If “stories matter,” then who tells them also matters. Many communities labeled “marginalized” or “disenfranchised” have been telling their own stories all along, even if others haven’t been listening. A new project called Vindictas from Latin America’s largest university will highlight some of those storytellers this year.

The National Autonomous University of Mexico (Universidad Nacional Autónoma de México, or UNAM) has committed to re-publish books by Latin American female authors that were suppressed or forgotten. Tita Valencia’s Minotaur Fighting, Luisa Josefina Hernández’s The Place Where the Grass Grows, María Luisa Mendoza’s About Auscencia, Tununa Mercado’s In State of Remembering, and Marcela del Rio’s The Mirror’s Crypt are the first five selected for the collection. Four of the authors are Mexican and one is Argentine.

“The Vindictas collection was born out of deep indignation,” said Socorro Venegas, the head of the project. “It is women writers exhuming other women writers.”

All the books were once published but fell out of print. The effort seeks to reverse deeply ingrained sexism. Del Rio talks about university faculty heads who instructed students that wanted to read her book to focus on works by male authors. She recalls a friend whose husband threw her typewriter out the window. (The woman, Asunción Izquierdo, continued to write under pseudonyms.)

While the initial focus is on writers, Vindictas, notes Jesús Alejo Santiago in Milenio, is part of a broader initiative that seeks to also “recuperate works created by women, but that have been forgotten in fields like music, theater, and dance.”

Latina writers, and Latinx writers in general, face similar challenges north of the border. The Los Angeles Review of Books recently published an essay by Michael Nava, excoriating “Big Lit” (the big publishers and review publications, masters in fine art programs, and book festivals) for the way the field perpetuates white supremacy. Nava pointed out that even Sandra Cisneros, “maybe the only truly famous Mexican-American writer,” wasn’t picked up by a major publisher until after her work had come out through Arte Público Press.
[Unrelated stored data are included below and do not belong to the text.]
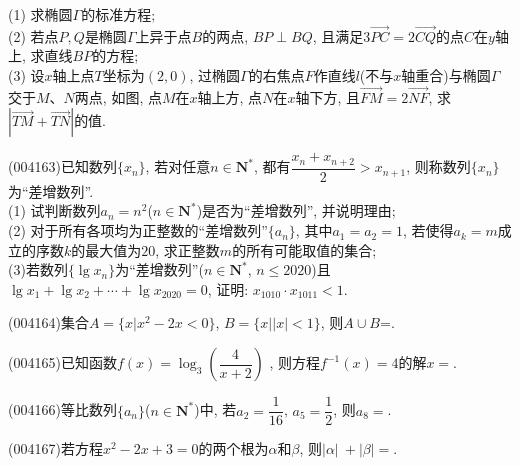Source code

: \begin{center}
\end{center}
(1) 求椭圆$\Gamma$的标准方程;\\
(2) 若点$P,Q$是椭圆$\Gamma$上异于点$B$的两点, $BP\perp BQ$, 且满足$3\overrightarrow {PC}=2\overrightarrow {CQ}$的点$C$在$y$轴上, 求直线$BP$的方程;\\
(3) 设$x$轴上点$T$坐标为$(2,0)$, 过椭圆$\Gamma$的右焦点$F$作直线$l$(不与$x$轴重合)与椭圆$\Gamma$交于$M$、$N$两点, 如图, 点$M$在$x$轴上方, 点$N$在$x$轴下方, 且$\overrightarrow {FM}=2\overrightarrow {NF}$, 求$|\overrightarrow {TM}+\overrightarrow {TN}|$的值.
\item (004163)已知数列$\{x_n\}$, 若对任意$n\in \mathbf{N}^*$, 都有$\dfrac{x_n+x_{n+2}}2>x_{n+1}$, 则称数列$\{x_n\}$为``差增数列''.\\
(1) 试判断数列$a_n=n^2$($n\in \mathbf{N}^*$)是否为``差增数列'', 并说明理由;\\
(2) 对于所有各项均为正整数的``差增数列''$\{a_n\}$, 其中$a_1=a_2=1$, 若使得$a_k=m$成立的序数$k$的最大值为$20$, 求正整数$m$的所有可能取值的集合;\\
(3)若数列$\{\lg x_n\}$为``差增数列''($n\in \mathbf{N}^*$, $n\le 2020$)且$\lg x_1+\lg x_2+\cdots +\lg x_{2020}=0$, 证明: $x_{1010}\cdot x_{1011}<1$.
\item (004164)集合$A=\{x|x^2-2x<0\}$, $B=\{x||x|<1\}$, 则$A\cup B$=.
\item (004165)已知函数$f(x)=\log_3(\dfrac 4{x+2})$ , 则方程$f^{-1}(x)=4$的解$x=$.
\item (004166)等比数列$\{a_n\}$($n\in \mathbf{N}^*$)中, 若$a_2=\dfrac 1{16}$, $a_5=\dfrac 12$, 则$a_8=$.
\item (004167)若方程$x^2-2x+3=0$的两个根为$\alpha$和$\beta$, 则$|\alpha |\ +|\beta |=$.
NPQ has covered other efforts to revive previously overlooked or difficult-to-find literary works, such as the translation collective in India that works to make regional stories available in mainstream languages.

The Vindictas collection says they are having trouble locating the rights to some works, because, as Jo Tuckman of The Guardian suggests, the backlash writers experienced made them feel like it wasn’t worth arranging to bequeath the rights. Still, the project’s staff are persistent. In time, the work may be a story of its own.